The tech sector has a new set of magic words: free cash flow. Even Uber, king of cash burn, is feeling the heat.
“We need to show them the money,” wrote Uber chief executive Dara Khosrowshahi in a memo obtained by the Financial Times. It is an extraordinary message. Oh, NOW Uber needs to prove it can make money? What happened in the previous 13 years?
The question of whether public markets are entering a sustained downturn has focused minds here in San Francisco. If central banks put a definitive end to the era of low rates that made money so cheap, the question is whether growth companies with high valuations will deflate to reasonable levels, or just crash and burn.
Hence the focus on grown-up metrics such as free cash flow, or what’s left over after any investing. Shares in electric car company Tesla are down 39 per cent this year. But speaking at the FT’s Future of the Car conference this week, boss Elon Musk said that his company had a bright future “and I think we will throw off a tremendous amount of free cash flow”.
But what do companies do when they have no clear path to profitability? Denver-based data analytics company Palantir tried to get around the problem by riffing on the state of the world.
Markets were not convinced. Its slowing revenue growth does not back up Palantir’s claim of thriving in good times and bad. Shares are down 61 per cent in the year to date. Lex thinks it will require a near-term forecast date for positive net income before Palantir’s shares recover.
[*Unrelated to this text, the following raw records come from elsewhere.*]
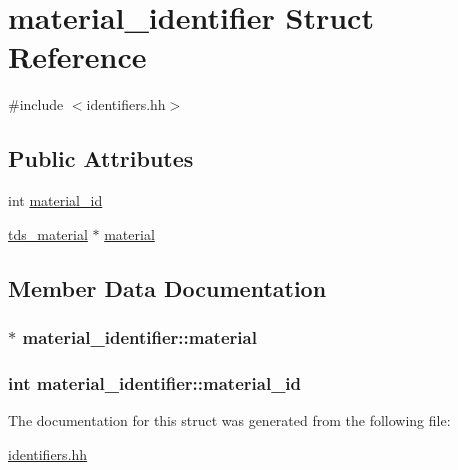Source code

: \hypertarget{structmaterial__identifier}{\section{material\-\_\-identifier Struct Reference}
\label{structmaterial__identifier}
}


{\ttfamily \#include $<$identifiers.\-hh$>$}

\subsection*{Public Attributes}
\begin{DoxyCompactItemize}
\item 
int \hyperlink{structmaterial__identifier_a0a78177622843fe4acef33c396737e03}{material\-\_\-id}
\item 
\hyperlink{classtds__material}{tds\-\_\-material} $\ast$ \hyperlink{structmaterial__identifier_a7721b745f0f7d8f365d0b38144e115eb}{material}
\end{DoxyCompactItemize}


\subsection{Member Data Documentation}
\hypertarget{structmaterial__identifier_a7721b745f0f7d8f365d0b38144e115eb}{
\subsubsection[{material}]{$\ast$ material\-\_\-identifier\-::material}}\label{structmaterial__identifier_a7721b745f0f7d8f365d0b38144e115eb}
\hypertarget{structmaterial__identifier_a0a78177622843fe4acef33c396737e03}{
\subsubsection[{material\-\_\-id}]{\setlength{\rightskip}{0pt plus 5cm}int material\-\_\-identifier\-::material\-\_\-id}}\label{structmaterial__identifier_a0a78177622843fe4acef33c396737e03}


The documentation for this struct was generated from the following file\-:\begin{DoxyCompactItemize}
\item 
\hyperlink{identifiers_8hh}{identifiers.\-hh}\end{DoxyCompactItemize}
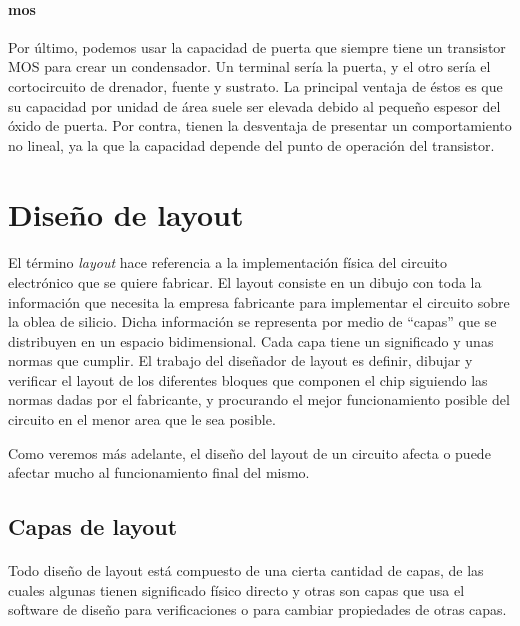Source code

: \paragraph{mos}
Por último, podemos usar la capacidad de puerta que siempre tiene un transistor MOS
para crear un condensador. Un terminal sería la puerta, y el otro sería el cortocircuito
de drenador, fuente y sustrato. La principal ventaja de éstos es que su capacidad por
unidad de área suele ser elevada debido al pequeño espesor del óxido de puerta. Por contra,
tienen la desventaja de presentar un comportamiento no lineal, ya la que la capacidad
depende del punto de operación del transistor.

\section{Diseño de layout}\label{cap:layout}

\paragraph{}
El término \textit{layout} hace referencia a la implementación física del circuito
electrónico que se quiere fabricar. El layout consiste en un dibujo con toda
la información que necesita la empresa fabricante para implementar el circuito
sobre la oblea de silicio. Dicha información se representa por medio de ``capas''
que se distribuyen en un espacio bidimensional. Cada capa tiene un significado y
unas normas que cumplir. El trabajo del diseñador de layout es definir, dibujar y
verificar el layout de los diferentes bloques que componen el chip siguiendo
las normas dadas por el fabricante, y procurando el mejor funcionamiento posible
del circuito en el menor area que le sea posible.

Como veremos más adelante, el diseño del layout de un circuito afecta o puede afectar
mucho al funcionamiento final del mismo.

\subsection{Capas de layout}\label{cap:capas_layout}

\paragraph{}
Todo diseño de layout está compuesto de una cierta cantidad de capas, de las cuales
algunas tienen significado físico directo y otras son capas que usa el software de
diseño para verificaciones o para cambiar propiedades de otras capas.

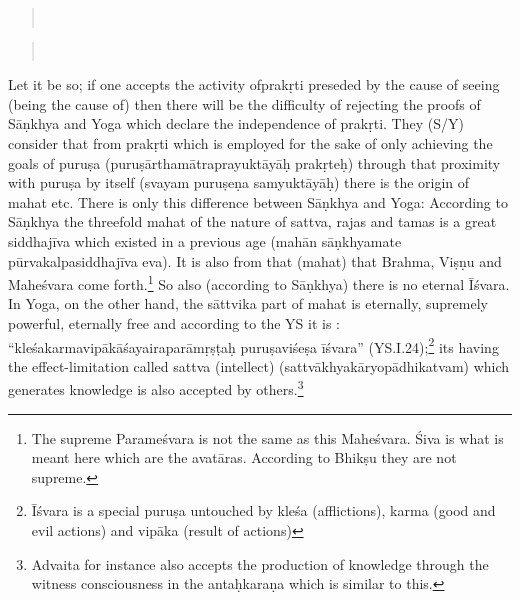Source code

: \begin{verse}
\\
\end{verse}
\begin{verse}
\\
\end{verse}


Let it be so; if one accepts the activity ofprakṛti  preseded by the cause of seeing  (being the cause of) then there will be the difficulty of rejecting the proofs of Sāṇkhya and Yoga which  declare the independence of prakṛti. They (S/Y) consider that from prakṛti which is employed for the sake of only achieving the goals of puruṣa (puruṣārthamātraprayuktāyāḥ prakṛteḥ) through that proximity with puruṣa by itself (svayam puruṣeṇa samyuktāyāḥ) there is the origin of mahat etc. There is only this difference between Sāṇkhya and Yoga: According to Sāṇkhya the threefold mahat of the nature of sattva, rajas and tamas is a great siddhajīva which existed in a previous age (mahān sāṇkhyamate pūrvakalpasiddhajīva eva). It is also from that (mahat) that Brahma, Viṣṇu and Maheśvara come forth.\footnote{The supreme Parameśvara is not the same as this Maheśvara. Śiva is what is meant here which are the avatāras. According to Bhikṣu they are not supreme.} So also (according to Sāṇkhya) there is no eternal Īśvara. In Yoga, on the other hand, the sāttvika part of mahat is eternally, supremely powerful, eternally free and according to the YS it is : “kleśakarmavipākāśayairaparāmṛṣṭaḥ puruṣaviśeṣa īśvara” (YS.I.24);\footnote{Īśvara is a special puruṣa untouched by kleśa (afflictions), karma (good and evil actions) and vipāka (result of actions)} its having the effect-limitation called sattva (intellect) (sattvākhyakāryopādhikatvam) which generates knowledge is also accepted by others.\footnote{Advaita for instance also accepts the production of knowledge through the witness consciousness in the antaḥkaraṇa which is similar to this.} 

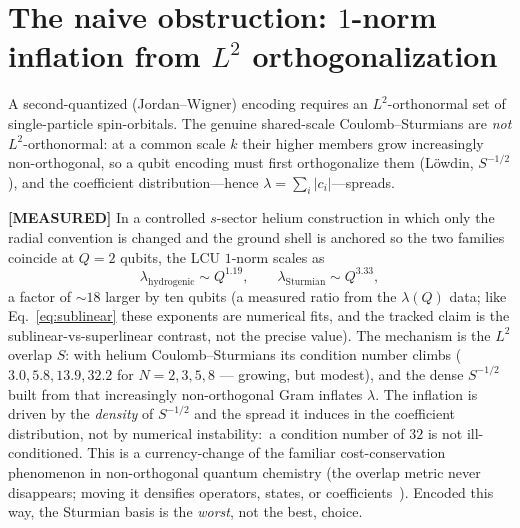 \documentclass[aps,pra,twocolumn,superscriptaddress,longbibliography]{revtex4-2}
\newcommand{\gvq}[2]{#2}
\begin{document}
\section{The naive obstruction: $1$-norm inflation from $L^2$ orthogonalization}
\label{sec:obstruction}

A second-quantized (Jordan--Wigner) encoding requires an $L^2$-orthonormal set of
single-particle spin-orbitals.  The genuine shared-scale Coulomb--Sturmians are
\emph{not} $L^2$-orthonormal: at a common scale $k$ their higher members grow
increasingly non-orthogonal, so a qubit encoding must first orthogonalize them (L\"owdin,
$S^{-1/2}$), and the coefficient distribution---hence
$\lambda=\sum_i|c_i|$---spreads.

\textbf{[MEASURED]} In a controlled $s$-sector helium construction in which only
the radial convention is changed and the ground shell is anchored so the two
families coincide at $Q=2$ qubits, the LCU $1$-norm scales as
\begin{equation}
\lambda_{\text{hydrogenic}}\sim Q^{\gvq{p60_l2_inflation_hydrogenic}{1.19}},
\qquad
\lambda_{\text{Sturmian}}\sim Q^{\gvq{p60_l2_inflation_sturmian}{3.33}},
\label{eq:blowup}
\end{equation}
a factor of $\sim\!18$ larger by ten qubits (a measured ratio from the
$\lambda(Q)$ data; like Eq.~\eqref{eq:sublinear} these exponents are numerical
fits, and the tracked claim is the sublinear-vs-superlinear contrast, not the
precise value).  The mechanism is the
$L^2$ overlap $S$: with helium Coulomb--Sturmians its condition number climbs
($3.0,5.8,13.9,32.2$ for $N=2,3,5,8$ --- growing, but modest), and the dense
$S^{-1/2}$ built from that increasingly non-orthogonal Gram inflates
$\lambda$.  The inflation is driven by the \emph{density} of $S^{-1/2}$ and the
spread it induces in the coefficient distribution, not by numerical
instability:\ a condition number of $32$ is not ill-conditioned.  This is a currency-change of the
familiar cost-conservation phenomenon in non-orthogonal quantum chemistry (the
overlap metric never disappears; moving it densifies operators, states, or
coefficients~\cite{loutey_paper58}).  Encoded this way, the Sturmian basis is the
\emph{worst}, not the best, choice.
\end{document}
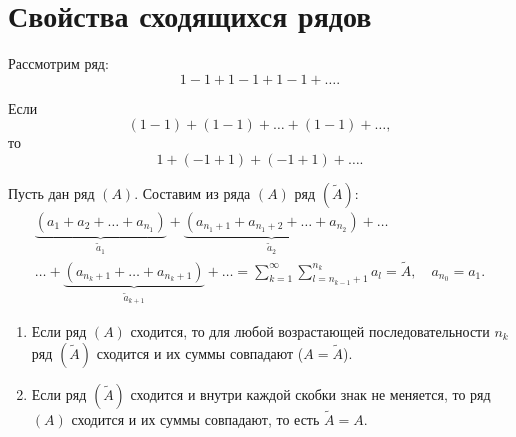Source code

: 

\section{Свойства сходящихся рядов}

\begin{note}
    Рассмотрим ряд:
    \[
        1-1+1-1+1-1+\ldots.
    \]

    Если
    \[
        (1-1) + (1-1) + \ldots + (1-1) + \ldots,
    \]
    то
    \[
        1 + (-1 + 1) + (-1 + 1) + \ldots.
    \]

    Пусть дан ряд $ (A) $. Составим из ряда $(A)$ ряд $(\widetilde{A})$:
    \begin{multline*}
        \underbrace{(a_1 + a_2 + \ldots + a_{n_1})}_{\widetilde{a}_1} + \underbrace{(a_{n_1 + 1} + a_{n_1 + 2} + \ldots + a_{n_2})}_{\widetilde{a}_2} + \ldots \\
        \ldots + \underbrace{(a_{n_k + 1} + \ldots + a_{n_k + 1})}_{\widetilde{a}_{k+1}} + \ldots = \sum_{k=1}^{\infty}\sum_{l=n_{k-1}+1}^{n_k} a_l = \widetilde{A}, \quad a_{n_0} = a_1.
    \end{multline*}
\end{note}

\begin{theorem}\leavevmode
    \begin{enumerate}
        \item Если ряд $(A)$ сходится, то для любой возрастающей последовательности $n_k$ ряд $(\widetilde{A})$ сходится и их суммы совпадают ($A = \widetilde{A}$).
        \item Если ряд $(\widetilde{A})$ сходится и внутри каждой  скобки знак не меняется, то ряд $(A)$ сходится и их суммы совпадают, то есть $\widetilde{A} = A$.
    \end{enumerate}
\end{theorem}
New York-based meal-kit delivery service Blue Apron remains profitless after 10 years. This week, it had an even more worrying number to report — sales are half the level they were when it listed in 2017. Lex wonders why RJB Partners is investing $40mn in a private placement. Perhaps it will take the stock private but its behaviour so far has been odd.
At Japanese technology investment group SoftBank, which has contributed to high tech valuations, Masayoshi Son has put the brakes on its investment pace. Annual net loss has reached ¥1.7tn ($13bn). Lex is curious about what will happen now to the $50bn in capital that has been earmarked for investments.
Lex does applaud founder Son for diversifying away from China as crackdowns increase. The possible US delisting of Chinese online housing platform owner KE Holdings has also encouraged Son to list it in Hong Kong. That will improve liquidity but do little to solve the real problem: China’s faltering property market.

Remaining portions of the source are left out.